Alexandre Couillon est un passionné. Après avoir fait ses armes auprès de Michel Guérard à Eugénie-les-bains et Thierry Marx à Cordeillan-Bagès, le chef a repris l'entreprise familiale en 1999, à seulement 22 ans, aux côtés de sa compagne Céline.
Si les débuts du restaurant La Marine sont difficiles, le couple sort peu à peu la tête de l'eau grâce à l'entrée du restaurant dans le Guide Michelin avec un Bib gourmand en 2002 et une première étoile en 2007. Aujourd'hui, l'établissement doublement étoilé est une véritable institution sur l'île de Noirmoutier et on comprend facilement pourquoi. Alexandre Couillon parle en effet de son île et de sa cuisine avec beaucoup d'enthousiasme et de tendresse, comme le prouve l'échange que nous avons eu la chance d'avoir avec lui.
Votre restaurant, La Marine, a été classé 6e meilleur restaurant d'Europe par Opiniated About Dining (OAD). Vous intéressez-vous à ce genre de classement ?
Oui bien sûr. Je pense qu'aujourd'hui, qu'il s'agisse d'un classement ou d'un guide, ces publications sont très importantes. Imaginez, quand on crée une maison comme la nôtre, sur une île saisonnière, il nous faut ce genre de publicité pour survivre et amener du monde. Si on n'a pas de reconnaissance, cela devient compliqué de travailler à l'année et de mettre en route certains projets comme ouvrir un bistrot, faire un potager, des ruches...
Quand la première liste OAD est sortie il y a trois ans, nous étions 24e, puis 14e l'an dernier et 6e aujourd'hui et grâce à cela, nous avons plus de réservations de l'étranger. Certaines personnes viennent de loin exprès pour goûter notre cuisine et c'est très gratifiant pour nos équipes.
Depuis 2015, vous disposez de votre propre potager sur les hauts de Noirmoutier. Quelle importance a la cuisine locale pour vous ?
Je dispose désormais d'un terrain de 1.800 m² pour faire pousser mes propres légumes, mes plantes, mes fleurs... Au total, je dois avoir près de 200 variétés.

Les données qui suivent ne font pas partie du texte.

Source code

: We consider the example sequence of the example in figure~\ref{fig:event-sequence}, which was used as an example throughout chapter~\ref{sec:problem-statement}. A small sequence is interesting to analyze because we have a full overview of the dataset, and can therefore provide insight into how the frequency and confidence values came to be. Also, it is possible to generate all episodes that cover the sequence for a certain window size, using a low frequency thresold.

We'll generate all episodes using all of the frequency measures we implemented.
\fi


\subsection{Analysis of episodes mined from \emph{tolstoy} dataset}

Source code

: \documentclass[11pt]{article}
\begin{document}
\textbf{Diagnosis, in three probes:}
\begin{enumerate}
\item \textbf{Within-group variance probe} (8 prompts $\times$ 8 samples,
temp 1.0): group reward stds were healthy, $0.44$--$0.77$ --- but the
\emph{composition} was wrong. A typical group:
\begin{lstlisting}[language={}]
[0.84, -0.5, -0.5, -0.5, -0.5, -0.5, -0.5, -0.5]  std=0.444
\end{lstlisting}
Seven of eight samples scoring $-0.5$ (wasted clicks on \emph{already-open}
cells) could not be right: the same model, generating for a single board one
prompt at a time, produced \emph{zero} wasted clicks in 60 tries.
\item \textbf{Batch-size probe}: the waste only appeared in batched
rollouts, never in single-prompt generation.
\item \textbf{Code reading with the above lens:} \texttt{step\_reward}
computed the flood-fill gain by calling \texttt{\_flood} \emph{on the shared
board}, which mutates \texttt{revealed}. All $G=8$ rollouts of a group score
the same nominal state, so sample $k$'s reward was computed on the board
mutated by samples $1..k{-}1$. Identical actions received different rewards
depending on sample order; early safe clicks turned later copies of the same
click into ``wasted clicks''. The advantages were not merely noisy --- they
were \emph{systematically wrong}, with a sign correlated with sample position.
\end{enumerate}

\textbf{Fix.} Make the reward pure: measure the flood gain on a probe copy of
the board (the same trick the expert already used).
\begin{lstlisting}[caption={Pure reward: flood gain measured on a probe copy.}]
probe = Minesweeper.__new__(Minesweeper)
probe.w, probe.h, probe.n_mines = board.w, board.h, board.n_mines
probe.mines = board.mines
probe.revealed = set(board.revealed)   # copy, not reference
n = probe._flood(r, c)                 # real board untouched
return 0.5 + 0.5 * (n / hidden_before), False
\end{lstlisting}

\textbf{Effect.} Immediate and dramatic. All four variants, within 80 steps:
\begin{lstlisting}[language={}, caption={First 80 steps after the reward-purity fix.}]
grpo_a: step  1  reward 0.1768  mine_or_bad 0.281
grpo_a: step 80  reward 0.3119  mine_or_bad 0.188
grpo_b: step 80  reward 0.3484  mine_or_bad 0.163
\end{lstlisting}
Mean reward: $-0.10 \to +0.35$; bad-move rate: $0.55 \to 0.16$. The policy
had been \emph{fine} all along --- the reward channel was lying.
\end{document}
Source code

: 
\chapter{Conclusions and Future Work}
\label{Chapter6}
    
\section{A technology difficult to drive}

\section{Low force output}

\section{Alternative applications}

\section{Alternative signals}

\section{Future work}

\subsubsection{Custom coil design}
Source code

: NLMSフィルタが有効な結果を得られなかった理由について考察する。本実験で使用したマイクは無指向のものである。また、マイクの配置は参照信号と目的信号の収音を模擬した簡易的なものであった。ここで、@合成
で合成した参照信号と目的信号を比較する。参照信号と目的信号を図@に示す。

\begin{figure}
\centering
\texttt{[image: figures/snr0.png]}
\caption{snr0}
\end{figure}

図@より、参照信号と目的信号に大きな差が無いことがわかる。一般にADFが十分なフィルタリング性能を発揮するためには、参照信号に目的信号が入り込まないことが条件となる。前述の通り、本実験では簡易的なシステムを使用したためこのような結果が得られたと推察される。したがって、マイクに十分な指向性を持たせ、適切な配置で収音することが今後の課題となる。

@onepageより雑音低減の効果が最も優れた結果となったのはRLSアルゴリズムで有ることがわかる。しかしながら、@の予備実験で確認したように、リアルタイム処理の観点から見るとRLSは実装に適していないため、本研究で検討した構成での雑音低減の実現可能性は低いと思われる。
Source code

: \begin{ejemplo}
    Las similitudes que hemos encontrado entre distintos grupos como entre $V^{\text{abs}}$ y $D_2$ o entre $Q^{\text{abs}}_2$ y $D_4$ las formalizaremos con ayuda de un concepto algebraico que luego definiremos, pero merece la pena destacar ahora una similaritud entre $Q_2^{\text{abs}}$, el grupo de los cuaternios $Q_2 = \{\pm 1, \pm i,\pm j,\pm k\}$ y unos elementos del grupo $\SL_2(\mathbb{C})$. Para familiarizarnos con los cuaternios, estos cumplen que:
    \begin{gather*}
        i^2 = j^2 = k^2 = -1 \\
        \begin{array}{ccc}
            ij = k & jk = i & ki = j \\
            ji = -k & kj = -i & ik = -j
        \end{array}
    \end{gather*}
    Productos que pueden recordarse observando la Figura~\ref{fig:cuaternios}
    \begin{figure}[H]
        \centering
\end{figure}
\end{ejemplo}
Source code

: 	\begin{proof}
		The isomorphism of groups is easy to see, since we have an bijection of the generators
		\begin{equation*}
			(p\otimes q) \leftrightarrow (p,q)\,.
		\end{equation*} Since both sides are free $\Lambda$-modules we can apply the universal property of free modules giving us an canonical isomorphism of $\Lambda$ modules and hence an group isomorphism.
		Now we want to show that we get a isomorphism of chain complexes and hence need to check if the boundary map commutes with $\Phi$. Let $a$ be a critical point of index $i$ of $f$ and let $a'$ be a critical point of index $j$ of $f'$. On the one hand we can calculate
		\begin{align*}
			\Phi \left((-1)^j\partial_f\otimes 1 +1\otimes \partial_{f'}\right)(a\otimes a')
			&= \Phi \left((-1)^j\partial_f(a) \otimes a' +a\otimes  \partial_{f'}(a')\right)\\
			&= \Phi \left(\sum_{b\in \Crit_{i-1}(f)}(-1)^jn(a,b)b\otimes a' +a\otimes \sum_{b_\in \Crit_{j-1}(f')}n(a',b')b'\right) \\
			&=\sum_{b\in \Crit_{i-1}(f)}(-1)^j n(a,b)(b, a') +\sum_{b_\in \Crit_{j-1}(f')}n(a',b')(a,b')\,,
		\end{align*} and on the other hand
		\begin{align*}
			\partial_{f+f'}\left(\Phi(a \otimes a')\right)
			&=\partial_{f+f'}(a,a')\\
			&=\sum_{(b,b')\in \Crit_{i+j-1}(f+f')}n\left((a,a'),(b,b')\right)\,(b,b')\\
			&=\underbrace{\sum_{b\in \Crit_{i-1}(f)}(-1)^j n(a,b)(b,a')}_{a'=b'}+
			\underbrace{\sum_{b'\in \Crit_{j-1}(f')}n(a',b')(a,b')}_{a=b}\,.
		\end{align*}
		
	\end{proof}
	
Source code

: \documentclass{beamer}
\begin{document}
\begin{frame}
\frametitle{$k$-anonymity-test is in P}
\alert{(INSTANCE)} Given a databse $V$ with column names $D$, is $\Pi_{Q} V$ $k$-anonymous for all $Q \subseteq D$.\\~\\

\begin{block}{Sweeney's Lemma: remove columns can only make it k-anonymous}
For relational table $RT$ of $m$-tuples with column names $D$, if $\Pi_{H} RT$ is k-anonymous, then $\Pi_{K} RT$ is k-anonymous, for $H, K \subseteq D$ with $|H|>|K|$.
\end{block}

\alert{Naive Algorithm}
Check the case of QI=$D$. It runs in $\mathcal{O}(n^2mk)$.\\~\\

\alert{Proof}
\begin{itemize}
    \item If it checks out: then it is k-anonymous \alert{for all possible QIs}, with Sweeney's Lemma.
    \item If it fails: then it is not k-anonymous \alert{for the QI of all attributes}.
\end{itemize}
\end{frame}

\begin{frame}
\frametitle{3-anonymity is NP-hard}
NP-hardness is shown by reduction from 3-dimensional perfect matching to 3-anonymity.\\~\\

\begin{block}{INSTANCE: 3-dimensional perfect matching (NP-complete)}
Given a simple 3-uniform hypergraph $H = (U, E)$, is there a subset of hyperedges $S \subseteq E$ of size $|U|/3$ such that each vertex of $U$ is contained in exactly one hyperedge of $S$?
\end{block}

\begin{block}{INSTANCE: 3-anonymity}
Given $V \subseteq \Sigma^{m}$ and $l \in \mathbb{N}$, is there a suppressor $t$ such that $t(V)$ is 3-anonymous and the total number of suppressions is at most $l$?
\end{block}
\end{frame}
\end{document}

Si nous nous sommes lancé là-dedans, ce n'est pas par snobisme mais parce qu'on voulait vraiment avoir des légumes du coin plutôt que d'en faire venir de la France entière. J'y vais tous les matins et je cueille ce dont j'ai envie. J'ai bien sûr de l'aide pour entretenir tout cela. J'ai une personne à plein temps en charge du potager qui fait les semis, les plantations, qui prend soin de tout ça et bien sûr sans aucun traitement, en biodynamie... On travaille avec la météo, les saisons et aujourd'hui, 98% des légumes cuisinés à La Marine proviennent de ce jardin.
Concernant le poisson, j'ai beaucoup appris auprès du chef japonais Toru Okuda. Il y a plus d'un an, il est venu manger plusieurs fois dans mon restaurant et m'a finalement proposé de venir au Japon avec lui pour préparer un repas à 4 mains dans son restaurant. Je suis arrivé dans une cuisine hyper traditionnelle, sans robot ni micro-ondes, il n'y avait qu'une grille et trois feux vifs... Il m'a emmené tous les jours sur les marchés et sa façon de travailler m'a complètement ouvert l'esprit. Aujourd'hui j'attends des pêcheurs qu'ils me ramènent du poisson extra-frais, encore vivant et que je tue moi-même pour qu'il souffre le moins possible. Et s'il n'y a pas le poisson dont j'ai envie un certain jour, ce n'est pas grave, c'est la mer qui dicte mon menu, pas l'inverse. C'est très exigeant mais c'est une contrainte que je me suis imposé. Il faut vivre avec le terroir !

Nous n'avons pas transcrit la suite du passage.